Par un jugement n° 2000627 du 28 mars 2023, le tribunal administratif de Pau a rejeté sa requête.
Procédure devant la cour :
Par une requête et des mémoires enregistrés les 1er juin 2023, 6 février 2024, 31 octobre 2024 et 2 juin 2025, Mme A…, représentée par Me Mandile, demande à la cour :
1°) d’annuler le jugement du 28 mars 2023 du tribunal administratif de Pau ;
2°) d’annuler l’arrêté du 6 décembre 2019 du maire de Bidart ;
3°) de mettre à la charge de la commune de Bidart une somme de 3 000 euros en application de l’article L. 761-1 du code de justice administrative.
Elle soutient que :
- l’arrêté attaqué est entaché d’un vice de procédure, l’architecte des bâtiments de France ayant omis d’examiner la présence du projet dans le secteur d’un site inscrit ;
- il méconnait l’article UB13 du règlement du plan local d’urbanisme de la commune de Bidart ;
- le maire de Bidart a fait une inexacte application de l’article UB11 du règlement du plan local d’urbanisme ;
- le dossier de demande de permis de construire était insuffisant compte tenu des incohérences entre le plan de masse du terrain avant travaux et l’état initial des lieux ;
- les insuffisances du plan de masse du terrain avant travaux sont constitutives d’une fraude.
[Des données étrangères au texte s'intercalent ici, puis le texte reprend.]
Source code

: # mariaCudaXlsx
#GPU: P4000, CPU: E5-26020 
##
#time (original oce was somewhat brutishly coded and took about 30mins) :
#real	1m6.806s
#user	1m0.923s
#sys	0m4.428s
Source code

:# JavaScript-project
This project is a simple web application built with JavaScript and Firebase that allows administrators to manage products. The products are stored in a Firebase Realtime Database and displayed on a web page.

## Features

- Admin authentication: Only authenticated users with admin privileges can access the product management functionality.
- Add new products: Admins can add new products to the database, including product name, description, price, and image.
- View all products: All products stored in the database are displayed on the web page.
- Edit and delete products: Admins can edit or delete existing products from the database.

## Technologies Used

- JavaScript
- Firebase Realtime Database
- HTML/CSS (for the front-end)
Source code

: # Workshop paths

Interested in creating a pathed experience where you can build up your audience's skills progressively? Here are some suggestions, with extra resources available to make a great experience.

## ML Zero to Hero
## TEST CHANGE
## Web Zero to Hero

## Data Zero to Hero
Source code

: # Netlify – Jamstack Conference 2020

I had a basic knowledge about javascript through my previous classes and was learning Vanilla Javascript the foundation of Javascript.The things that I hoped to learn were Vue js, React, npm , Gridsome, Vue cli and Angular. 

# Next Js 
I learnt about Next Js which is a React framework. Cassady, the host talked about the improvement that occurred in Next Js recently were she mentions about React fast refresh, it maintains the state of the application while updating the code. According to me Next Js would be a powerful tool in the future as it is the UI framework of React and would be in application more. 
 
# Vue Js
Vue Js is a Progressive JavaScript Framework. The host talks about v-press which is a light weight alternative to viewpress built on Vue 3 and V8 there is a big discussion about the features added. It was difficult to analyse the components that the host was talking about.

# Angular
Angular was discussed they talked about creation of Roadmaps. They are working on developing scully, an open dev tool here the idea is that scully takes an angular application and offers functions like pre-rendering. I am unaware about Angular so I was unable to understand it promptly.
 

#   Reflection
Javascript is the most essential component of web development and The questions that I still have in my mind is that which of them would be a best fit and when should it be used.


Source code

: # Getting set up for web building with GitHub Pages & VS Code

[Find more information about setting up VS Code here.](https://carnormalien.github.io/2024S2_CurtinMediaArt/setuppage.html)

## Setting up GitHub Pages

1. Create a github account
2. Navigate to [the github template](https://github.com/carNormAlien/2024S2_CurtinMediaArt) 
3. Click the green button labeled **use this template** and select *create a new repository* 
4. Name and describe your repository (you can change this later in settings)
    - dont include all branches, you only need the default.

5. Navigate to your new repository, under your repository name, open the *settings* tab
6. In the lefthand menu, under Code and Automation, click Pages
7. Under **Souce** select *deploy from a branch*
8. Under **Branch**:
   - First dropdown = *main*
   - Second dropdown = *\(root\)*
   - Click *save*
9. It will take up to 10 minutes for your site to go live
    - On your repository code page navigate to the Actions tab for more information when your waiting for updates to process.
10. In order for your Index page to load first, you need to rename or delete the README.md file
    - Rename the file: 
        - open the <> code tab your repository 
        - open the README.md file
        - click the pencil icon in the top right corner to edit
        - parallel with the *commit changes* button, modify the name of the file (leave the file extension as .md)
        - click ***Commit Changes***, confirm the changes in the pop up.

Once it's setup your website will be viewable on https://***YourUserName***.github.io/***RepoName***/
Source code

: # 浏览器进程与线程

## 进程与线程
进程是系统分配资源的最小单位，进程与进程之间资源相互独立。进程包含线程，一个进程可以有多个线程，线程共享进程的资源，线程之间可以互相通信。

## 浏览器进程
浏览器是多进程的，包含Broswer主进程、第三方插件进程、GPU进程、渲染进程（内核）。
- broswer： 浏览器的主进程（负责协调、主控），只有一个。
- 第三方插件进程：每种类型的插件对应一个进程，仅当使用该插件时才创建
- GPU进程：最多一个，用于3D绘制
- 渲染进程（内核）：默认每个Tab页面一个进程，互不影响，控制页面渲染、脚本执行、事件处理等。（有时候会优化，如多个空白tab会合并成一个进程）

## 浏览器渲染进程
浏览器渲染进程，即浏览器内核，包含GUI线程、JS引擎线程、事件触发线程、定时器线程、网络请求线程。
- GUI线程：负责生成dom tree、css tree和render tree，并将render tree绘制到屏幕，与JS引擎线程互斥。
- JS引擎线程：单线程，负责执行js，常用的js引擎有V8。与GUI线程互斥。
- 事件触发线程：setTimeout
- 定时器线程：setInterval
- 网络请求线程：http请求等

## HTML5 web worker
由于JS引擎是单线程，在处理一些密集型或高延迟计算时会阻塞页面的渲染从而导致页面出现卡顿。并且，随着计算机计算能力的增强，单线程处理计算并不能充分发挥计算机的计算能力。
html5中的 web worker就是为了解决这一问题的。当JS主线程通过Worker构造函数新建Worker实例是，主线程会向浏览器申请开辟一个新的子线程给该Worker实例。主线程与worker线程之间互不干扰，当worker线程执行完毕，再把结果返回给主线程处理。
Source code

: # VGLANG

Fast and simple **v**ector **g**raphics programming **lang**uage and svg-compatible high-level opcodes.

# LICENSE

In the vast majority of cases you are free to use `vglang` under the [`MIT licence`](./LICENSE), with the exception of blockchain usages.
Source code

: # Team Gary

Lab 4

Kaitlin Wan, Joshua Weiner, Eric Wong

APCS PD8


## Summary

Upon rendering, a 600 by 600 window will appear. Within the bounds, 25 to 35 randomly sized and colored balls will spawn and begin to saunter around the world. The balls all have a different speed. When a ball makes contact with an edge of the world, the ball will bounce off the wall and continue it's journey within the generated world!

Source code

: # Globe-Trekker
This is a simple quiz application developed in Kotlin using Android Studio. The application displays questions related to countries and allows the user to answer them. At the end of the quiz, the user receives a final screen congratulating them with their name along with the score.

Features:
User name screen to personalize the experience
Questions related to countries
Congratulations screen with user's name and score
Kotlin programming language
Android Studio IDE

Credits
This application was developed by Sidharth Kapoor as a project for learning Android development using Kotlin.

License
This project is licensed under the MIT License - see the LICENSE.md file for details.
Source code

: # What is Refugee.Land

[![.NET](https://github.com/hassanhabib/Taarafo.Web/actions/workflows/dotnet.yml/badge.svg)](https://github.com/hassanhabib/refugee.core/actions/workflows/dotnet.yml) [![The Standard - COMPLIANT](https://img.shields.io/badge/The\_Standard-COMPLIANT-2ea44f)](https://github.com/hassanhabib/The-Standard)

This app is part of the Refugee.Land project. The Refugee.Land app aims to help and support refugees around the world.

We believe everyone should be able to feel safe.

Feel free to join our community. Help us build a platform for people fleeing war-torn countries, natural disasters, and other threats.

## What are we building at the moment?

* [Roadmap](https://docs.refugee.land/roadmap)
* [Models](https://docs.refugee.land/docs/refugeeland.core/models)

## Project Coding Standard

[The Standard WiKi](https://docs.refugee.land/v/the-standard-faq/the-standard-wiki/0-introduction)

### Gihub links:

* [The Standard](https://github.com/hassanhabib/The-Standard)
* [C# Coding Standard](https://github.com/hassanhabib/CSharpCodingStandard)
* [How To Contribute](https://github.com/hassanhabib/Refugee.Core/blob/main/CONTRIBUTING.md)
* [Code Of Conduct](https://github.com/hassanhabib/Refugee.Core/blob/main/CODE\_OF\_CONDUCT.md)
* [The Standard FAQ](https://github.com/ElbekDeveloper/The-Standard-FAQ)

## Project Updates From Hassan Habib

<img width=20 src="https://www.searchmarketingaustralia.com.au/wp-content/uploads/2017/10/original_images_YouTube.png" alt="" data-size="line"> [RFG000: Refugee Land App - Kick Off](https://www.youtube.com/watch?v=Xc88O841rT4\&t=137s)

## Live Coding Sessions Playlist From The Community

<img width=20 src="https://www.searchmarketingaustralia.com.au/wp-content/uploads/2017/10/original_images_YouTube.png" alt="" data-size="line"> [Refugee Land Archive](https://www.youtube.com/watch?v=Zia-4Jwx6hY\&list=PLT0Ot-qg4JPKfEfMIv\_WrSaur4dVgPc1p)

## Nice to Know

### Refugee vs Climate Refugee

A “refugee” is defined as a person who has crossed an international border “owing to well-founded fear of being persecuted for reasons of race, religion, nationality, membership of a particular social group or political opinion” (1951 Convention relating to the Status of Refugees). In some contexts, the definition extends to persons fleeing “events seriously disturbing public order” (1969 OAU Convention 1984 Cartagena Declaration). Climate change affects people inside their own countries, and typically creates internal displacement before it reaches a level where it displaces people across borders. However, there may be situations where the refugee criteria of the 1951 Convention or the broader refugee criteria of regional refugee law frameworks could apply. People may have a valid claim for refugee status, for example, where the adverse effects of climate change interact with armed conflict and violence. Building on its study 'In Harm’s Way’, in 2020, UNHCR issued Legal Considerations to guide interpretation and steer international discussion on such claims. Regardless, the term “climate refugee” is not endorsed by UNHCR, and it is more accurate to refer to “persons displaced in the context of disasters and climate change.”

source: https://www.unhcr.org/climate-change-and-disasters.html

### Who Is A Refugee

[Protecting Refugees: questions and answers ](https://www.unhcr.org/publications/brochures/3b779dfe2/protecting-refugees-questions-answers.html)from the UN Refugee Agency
Par un mémoire, enregistré le 5 décembre 2023, la commune de Bidart, représentée par Me Wattine, conclut au rejet de la requête et à ce qu’une somme de 2 000 euros soit mise à la charge de la requérante sur le fondement des dispositions de l’article L. 761-1 du code de justice administrative.
Elle soutient que :
- les moyens, nouveaux en appel, tirés du vice de procédure en raison de l’irrégularité de l’avis de l’architecte des bâtiments de France et de ce que le permis de construire litigieux aurait été obtenu par fraude, sont irrecevables eu égard à la cristallisation des moyens intervenue en première instance en application de l’article R. 600-5 du code de l’urbanisme ;
- aucun des moyens de la requête n’est fondé.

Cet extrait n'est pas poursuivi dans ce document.